Working title: Sweepminer

Nexus Q Bafflement

I have to confess, I’m baffled by Google’s new Nexus Q. I’m not lucky enough to have one myself, but everything I’ve seen indicates that it’s a well-engineered, expensive, one-trick pony. And it might not even be that good at its one trick (

Why isn’t it a Google TV device? Or better yet, why isn’t it the first “Google AV” device, marking the next step in GTV’s evolution: from just TV to full-on home media. The hardware could be identical*, the software very similar – but it’d be able to play any media, from any source, not just the tightly-restricted source list of the current Q. *And* it’d have access to the Google Play app store, meaning that average users could install a plenitude of other apps on it too. [From what I hear, the only way to install new apps on the Q is via ADB.]

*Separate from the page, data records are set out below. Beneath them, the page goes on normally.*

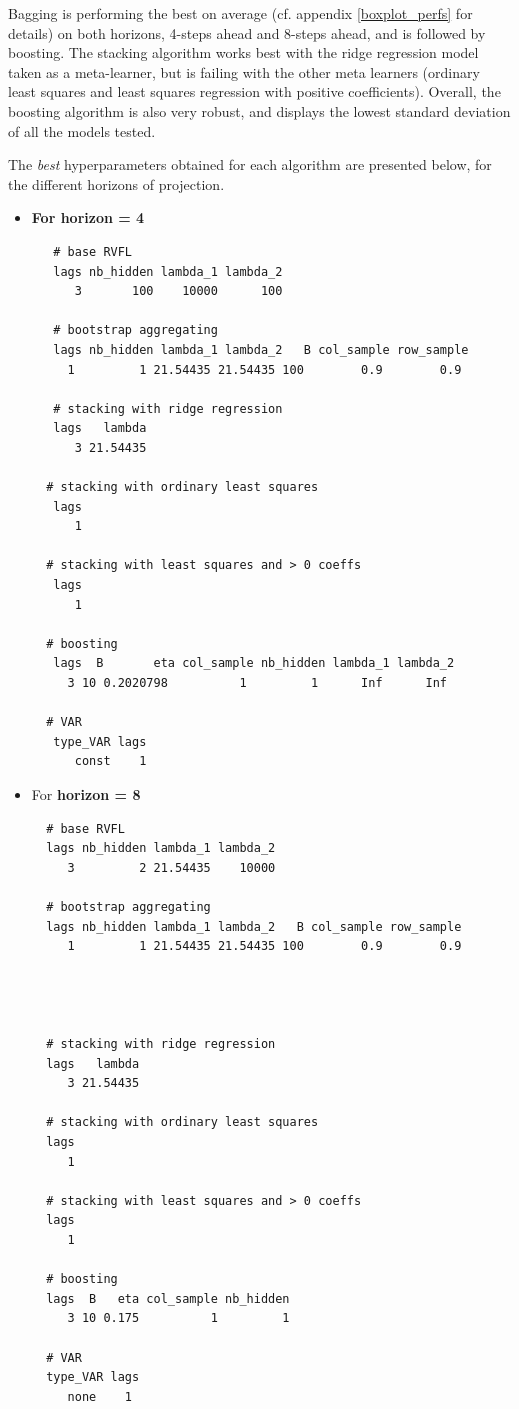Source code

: Bagging is performing the best on average (cf. appendix \ref{boxplot_perfs} for details) on both horizons, 4-steps ahead and 8-steps ahead, and is followed by boosting. The stacking algorithm works best with the ridge regression model taken as a meta-learner, but is failing with the other meta learners (ordinary least squares and least squares regression with positive coefficients). Overall, the boosting algorithm is also very robust, and displays the lowest standard deviation of all the models tested. 

The \textit{best} hyperparameters obtained for each algorithm are presented below, for the different horizons of projection. 

\newpage

\begin{itemize}

\item \textbf{For horizon = 4}

\begin{verbatim}
   # base RVFL
   lags nb_hidden lambda_1 lambda_2  
      3       100    10000      100 
  
   # bootstrap aggregating
   lags nb_hidden lambda_1 lambda_2   B col_sample row_sample 
     1         1 21.54435 21.54435 100        0.9        0.9 
   
   # stacking with ridge regression
   lags   lambda   
      3 21.54435 
  
  # stacking with ordinary least squares
   lags 
      1 
  
  # stacking with least squares and > 0 coeffs
   lags  
      1 
  
  # boosting
   lags  B       eta col_sample nb_hidden lambda_1 lambda_2   
     3 10 0.2020798          1         1      Inf      Inf 
  
  # VAR
   type_VAR lags   
      const    1 
\end{verbatim}

\item For \textbf{horizon = 8}
\begin{verbatim}
  # base RVFL
  lags nb_hidden lambda_1 lambda_2   
     3         2 21.54435    10000 
  
  # bootstrap aggregating
  lags nb_hidden lambda_1 lambda_2   B col_sample row_sample  
     1         1 21.54435 21.54435 100        0.9        0.9 
  
 
 
 
  # stacking with ridge regression
  lags   lambda   
     3 21.54435 
  
  # stacking with ordinary least squares
  lags 
     1 
  
  # stacking with least squares and > 0 coeffs
  lags 
     1 
  
  # boosting
  lags  B   eta col_sample nb_hidden 
     3 10 0.175          1         1 
  
  # VAR
  type_VAR lags   
     none    1 
\end{verbatim}

\end{itemize}





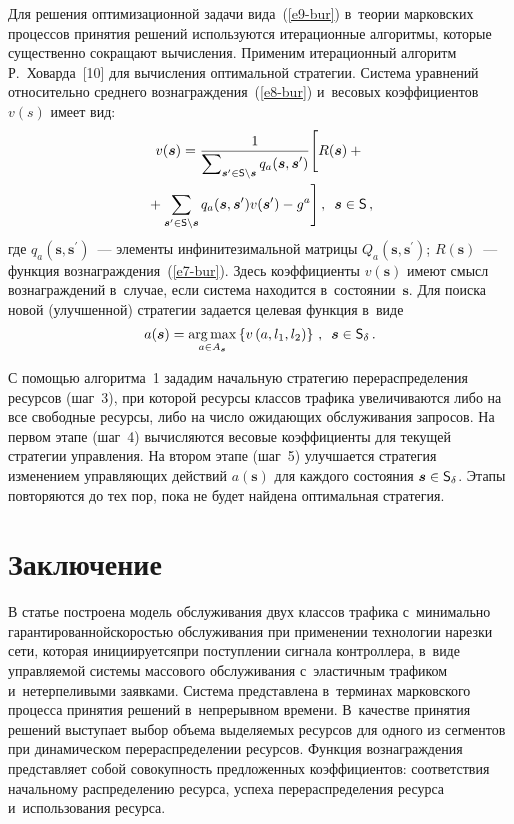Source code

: \begin{multicols}{2}
  Для решения оптимизационной задачи вида~(\ref{e9-bur}) в~теории 
марковских процессов принятия решений используются итерационные 
алгоритмы, которые существенно сокращают вычисления. Применим 
итерационный алгоритм Р.~Ховарда~[10] для вы\-чис\-ле\-ния оптимальной 
стратегии. Система уравнений относительно среднего  
вознаграждения~(\ref{e8-bur}) и~весовых коэффициентов $v(s)$ имеет вид:
  \begin{multline}
  v(\bm{s}) =\displaystyle\frac{\displaystyle 1\mathstrut}{\displaystyle \sum\nolimits_{\bm{s}^\prime \in \mathsf{S}\backslash 
\bm{s}} q_a(\bm{s},\bm{s}^\prime)\mathstrut}\Bigg[ R(\bm{s})+{}\\
{}+\sum\limits_{\bm{s}^\prime 
\in \mathsf{S}\backslash \bm{s}} q_a(\bm{s},\bm{s}^\prime) v(\bm{s}^\prime) -
g^a\Bigg]\,,\enskip 
  \bm{s}\in \mathsf{S}\,,
  \label{e10-bur}
  \end{multline}
    где $q_a(\bm{s},\bm{s}^\prime)$~--- элементы инфинитезимальной мат\-ри\-цы 
$Q_a(\bm{s},\bm{s}^\prime)$; $R(\bm{s})$~--- функция 
вознаграждения~(\ref{e7-bur}). Здесь коэффициенты $v(\bm{s})$ имеют смысл 
вознаграждений в~случае, если система находится в~состоянии~$\bm{s}$. Для поиска 
новой (улучшенной) стратегии задается целевая функция в~виде 
\begin{equation}
a(\bm{s})=\mathop{\mathrm{arg}\,\mathrm{max}}\limits_{a\in A_{\bm{s}}} \left\{ v\left( a,l_1, 
l_2\right)\right\}\,,\enskip \bm{s}\in \mathsf{S}_\delta\,.
\label{e11-bur}
\end{equation}
    
  С помощью алгоритма~1 зададим начальную стратегию перераспределения 
ресурсов (шаг~3), при которой ресурсы классов трафика увеличиваются либо 
на все свободные ресурсы, либо на число ожидающих обслуживания запросов. 
На первом этапе (шаг~4) вычисляются весовые коэффициенты для текущей 
стратегии управления. На втором этапе (шаг~5) улучшается стратегия 
изменением управляющих действий $a(\bm{s})$ для каждого состояния $\bm{s}\hm\in 
\mathsf{S}_\delta$. Этапы повторяются до тех пор, пока не будет найде\-на 
оптимальная стратегия.
  
  
  \section{Заключение}
  
  \vspace*{-6pt}
  
  В статье построена модель обслуживания двух классов трафика 
с~минимально гарантированной\linebreak скоростью обслуживания при применении 
технологии нарезки сети, которая инициируется\linebreak при поступлении сигнала 
контроллера, в~виде управ\-ля\-емой сис\-те\-мы массового обслуживания 
с~эластичным трафиком и~нетерпеливыми заявками. Сис\-те\-ма пред\-став\-ле\-на 
в~терминах марковского процесса принятия решений в~непрерывном времени. 
В~качестве принятия решений выступает выбор объема выделяемых ресурсов 
для одного из сегментов при динамическом перераспределении ресурсов. 
Функция вознаграждения представляет собой со\-во\-куп\-ность предложенных 
коэффициентов: соответствия начальному распределению ресурса, успеха 
перераспределения ресурса и~использования ресурса. 


\end{multicols}
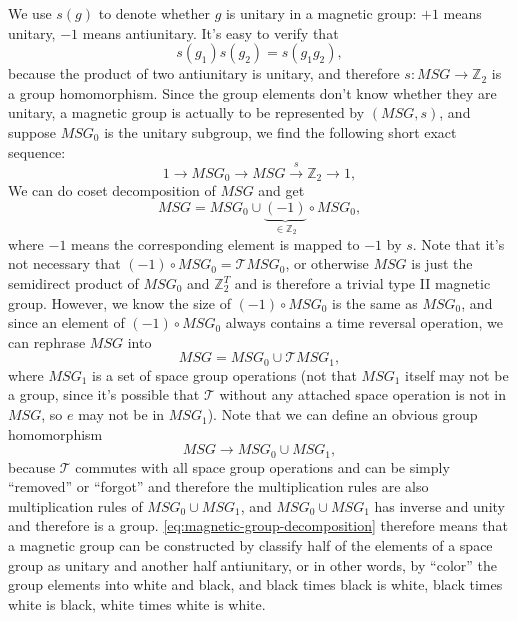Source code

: \documentclass[hyperref, a4paper]{article}
\begin{document}
We use $s(g)$ to denote whether $g$ is unitary in a magnetic group: $+1$ means unitary, $-1$ means antiunitary.
It's easy to verify that 
\begin{equation}
    s(g_1) s(g_2) = s(g_1 g_2),
\end{equation}
because the product of two antiunitary is unitary, and therefore $s: MSG \to \mathbb{Z}_2$ is a 
group homomorphism. Since the group elements don't know whether they are unitary, a magnetic group 
is actually to be represented by $(MSG, s)$, and suppose $MSG_0$ is the unitary subgroup, 
we find the following short exact sequence: 
\begin{equation}
    1 \to MSG_0 \to MSG \stackrel{s}{\to} \mathbb{Z}_2 \to 1,
\end{equation}
We can do coset decomposition of $MSG$ and get 
\[
    MSG = MSG_0 \cup \underbrace{(-1)}_{\in \mathbb{Z}_2} \circ MSG_0,
\]
where $-1$ means the corresponding element is mapped to $-1$ by $s$. Note that it's not necessary that 
$(-1) \circ MSG_0 = \mathcal{T} MSG_0$, or otherwise $MSG$ is just the semidirect product of $MSG_0$ and 
$\mathbb{Z}_2^T$ and is therefore a trivial type II magnetic group. However, we know the size of $(-1) \circ MSG_0$ is the same as $MSG_0$, and since an element
of $(-1) \circ MSG_0$ always contains a time reversal operation, we can rephrase $MSG$ into 
\begin{equation}
    MSG = MSG_0 \cup \mathcal{T} MSG_1,
    \label{eq:magnetic-group-decomposition}
\end{equation}
where $MSG_1$ is a set of space group operations (not that $MSG_1$ itself may not be a group, since 
it's possible that $\mathcal{T}$ without any attached space operation is not in $MSG$, so $e$ may not be in 
$MSG_1$). Note that we can define an obvious group homomorphism 
\[
    MSG \to MSG_0 \cup MSG_1,
\]
because $\mathcal{T}$ commutes with all space group operations and can be simply ``removed'' or ``forgot'' and therefore 
the multiplication rules are also multiplication rules of $MSG_0 \cup MSG_1$, and $MSG_0 \cup MSG_1$ has 
inverse and unity and therefore is a group. \eqref{eq:magnetic-group-decomposition} therefore means that 
a magnetic group can be constructed by classify half of the elements of a space group as unitary and 
another half antiunitary, or in other words, by ``color'' the group elements into white and black, and 
black times black is white, black times white is black, white times white is white. 
\end{document}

And while the Q’s social-media trick is a good one, I have no doubt that it itself is just an app, running on the Q’s underlying Android OS. Which means that *the same app* could run on any compatible Google AV box. Or any other Android device, for that matter… you could run it on your own phone or tablet, with the output routed through bluetooth speakers, and get the same Q functionality with zero additional hardware cost.

Had it gone this route, the Q could’ve been a big win for Google, breathing new life into the floundering Google TV ecosystem with compelling new functionality, and providing it with a Nexus reference device to boot. Instead, it looks suspiciously like a dead end.

Maybe it’s not too late. I’d expect that the existing GTV OS would just run on the Q, so given that it won’t hit the public for another few weeks, Google probably still has time to make this change. Not that I think they will, but I’ll bet they could.

*As good as the hardware apparently is, though, any home media component *really* needs to be stackable.